Influence of different stalks on the metallization degree of FeCl3-derived magnetic biochar through pyrolysis behavior and compositional differences

Abstract

To investigate the effect of stalk type on the metallization degrees in FeCl3-derived magnetic biochar (MBC), MBC was synthesized via an impregnation-pyrolysis method using six different stalks. The Fe0 content in MBC significantly influenced its magnetic properties and ostensibly governed its catalytic capabilities. Analysis of the interaction between stalks and FeCl3 revealed that the variation in metallization degrees, resulting from FeCl2 decomposition (6.1%) and stalk-mediated reduction (20.7%), was directly responsible for the observed differences in MBC metallization. The presence of oxygen-containing functional groups and fixed carbon appeared to promote metallization in MBC induced by reduction. A series of statistical analyses indicated that the cellulose, lignin, and hemicellulose content of the stalks were key factors contributing to differences in MBC metallization degrees. Further exploration revealed that hemicellulose and cellulose were more effective than lignin in enhancing metallization through FeCl2 decomposition and reduction.

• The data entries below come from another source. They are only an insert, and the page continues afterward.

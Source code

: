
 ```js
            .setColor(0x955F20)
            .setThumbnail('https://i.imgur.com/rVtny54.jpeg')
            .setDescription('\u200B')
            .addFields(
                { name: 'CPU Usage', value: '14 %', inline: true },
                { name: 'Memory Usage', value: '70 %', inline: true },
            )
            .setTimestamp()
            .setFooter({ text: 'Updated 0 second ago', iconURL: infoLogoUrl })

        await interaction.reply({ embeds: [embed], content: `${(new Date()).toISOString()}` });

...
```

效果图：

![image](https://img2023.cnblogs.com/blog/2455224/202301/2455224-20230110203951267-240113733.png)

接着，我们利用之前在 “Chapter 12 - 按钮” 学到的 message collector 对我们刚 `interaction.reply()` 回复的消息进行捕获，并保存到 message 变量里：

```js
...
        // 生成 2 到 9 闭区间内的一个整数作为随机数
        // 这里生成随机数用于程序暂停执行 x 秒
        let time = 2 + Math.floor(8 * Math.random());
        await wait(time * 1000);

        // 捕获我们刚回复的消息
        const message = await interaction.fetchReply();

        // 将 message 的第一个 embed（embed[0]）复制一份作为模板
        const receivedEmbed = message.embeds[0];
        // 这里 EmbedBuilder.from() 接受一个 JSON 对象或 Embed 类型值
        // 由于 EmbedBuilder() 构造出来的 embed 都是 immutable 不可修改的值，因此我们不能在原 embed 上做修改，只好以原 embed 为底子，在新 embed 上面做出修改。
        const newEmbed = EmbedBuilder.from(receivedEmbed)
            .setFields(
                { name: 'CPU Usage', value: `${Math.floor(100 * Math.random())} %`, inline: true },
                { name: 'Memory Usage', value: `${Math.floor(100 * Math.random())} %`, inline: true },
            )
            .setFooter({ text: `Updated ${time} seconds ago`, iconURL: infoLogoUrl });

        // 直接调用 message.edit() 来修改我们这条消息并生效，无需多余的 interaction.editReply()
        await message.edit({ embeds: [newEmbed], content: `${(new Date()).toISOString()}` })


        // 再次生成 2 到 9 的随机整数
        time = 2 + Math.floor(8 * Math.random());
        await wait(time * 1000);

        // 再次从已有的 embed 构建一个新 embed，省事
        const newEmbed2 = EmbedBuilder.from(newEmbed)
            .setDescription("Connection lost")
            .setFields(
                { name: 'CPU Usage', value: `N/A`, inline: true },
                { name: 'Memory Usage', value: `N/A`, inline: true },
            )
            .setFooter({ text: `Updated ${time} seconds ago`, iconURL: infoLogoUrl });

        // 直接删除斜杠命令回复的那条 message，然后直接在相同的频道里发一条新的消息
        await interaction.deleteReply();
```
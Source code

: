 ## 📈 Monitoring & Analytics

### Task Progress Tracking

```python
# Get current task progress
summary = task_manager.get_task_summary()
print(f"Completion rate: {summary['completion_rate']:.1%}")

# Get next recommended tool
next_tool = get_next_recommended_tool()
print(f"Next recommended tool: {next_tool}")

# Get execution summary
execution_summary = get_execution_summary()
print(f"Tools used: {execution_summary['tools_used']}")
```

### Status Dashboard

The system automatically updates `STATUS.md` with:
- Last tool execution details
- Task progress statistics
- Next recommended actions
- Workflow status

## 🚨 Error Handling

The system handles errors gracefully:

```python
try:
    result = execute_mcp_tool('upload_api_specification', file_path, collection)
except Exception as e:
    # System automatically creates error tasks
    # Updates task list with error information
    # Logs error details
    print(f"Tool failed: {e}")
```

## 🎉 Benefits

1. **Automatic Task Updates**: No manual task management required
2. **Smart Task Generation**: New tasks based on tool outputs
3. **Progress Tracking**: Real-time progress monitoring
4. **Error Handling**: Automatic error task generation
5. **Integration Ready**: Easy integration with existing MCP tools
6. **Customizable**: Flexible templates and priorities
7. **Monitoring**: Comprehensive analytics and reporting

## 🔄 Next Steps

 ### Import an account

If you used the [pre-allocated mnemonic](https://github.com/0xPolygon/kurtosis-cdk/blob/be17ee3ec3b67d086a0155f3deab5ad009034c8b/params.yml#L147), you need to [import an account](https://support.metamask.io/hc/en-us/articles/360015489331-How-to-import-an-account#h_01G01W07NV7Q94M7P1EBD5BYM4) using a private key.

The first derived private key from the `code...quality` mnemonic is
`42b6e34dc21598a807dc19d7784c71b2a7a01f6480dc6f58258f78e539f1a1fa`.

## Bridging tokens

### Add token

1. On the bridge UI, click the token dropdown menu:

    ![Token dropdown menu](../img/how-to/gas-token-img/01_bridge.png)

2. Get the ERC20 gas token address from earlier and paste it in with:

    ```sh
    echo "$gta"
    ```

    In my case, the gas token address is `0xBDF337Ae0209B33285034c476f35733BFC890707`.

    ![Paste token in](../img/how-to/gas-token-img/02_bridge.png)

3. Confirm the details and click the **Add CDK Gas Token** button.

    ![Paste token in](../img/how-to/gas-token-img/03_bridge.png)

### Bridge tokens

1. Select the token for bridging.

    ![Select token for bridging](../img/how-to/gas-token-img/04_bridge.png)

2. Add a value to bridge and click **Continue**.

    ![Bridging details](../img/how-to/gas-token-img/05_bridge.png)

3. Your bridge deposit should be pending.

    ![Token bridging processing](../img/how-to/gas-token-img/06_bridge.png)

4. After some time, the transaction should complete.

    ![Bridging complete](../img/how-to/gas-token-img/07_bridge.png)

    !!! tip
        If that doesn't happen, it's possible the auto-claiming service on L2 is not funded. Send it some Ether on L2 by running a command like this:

Constructing stalk models demonstrated that the variance in the content of these three biomass components across the six stalk types could lead to differences in the metallization degree attributable to reduction and FeCl2 decomposition, thereby affecting the overall metallization degree of MBC. A prediction model for MBC metallization degree was developed based on these findings. Moreover, the elevated Si content in some stalks facilitated the formation of Fe2(SiO4), which subsequently impeded the reduction process. This study provides a theoretical foundation for the informed selection of stalk feedstocks in the production of FeCl3-derived MBC.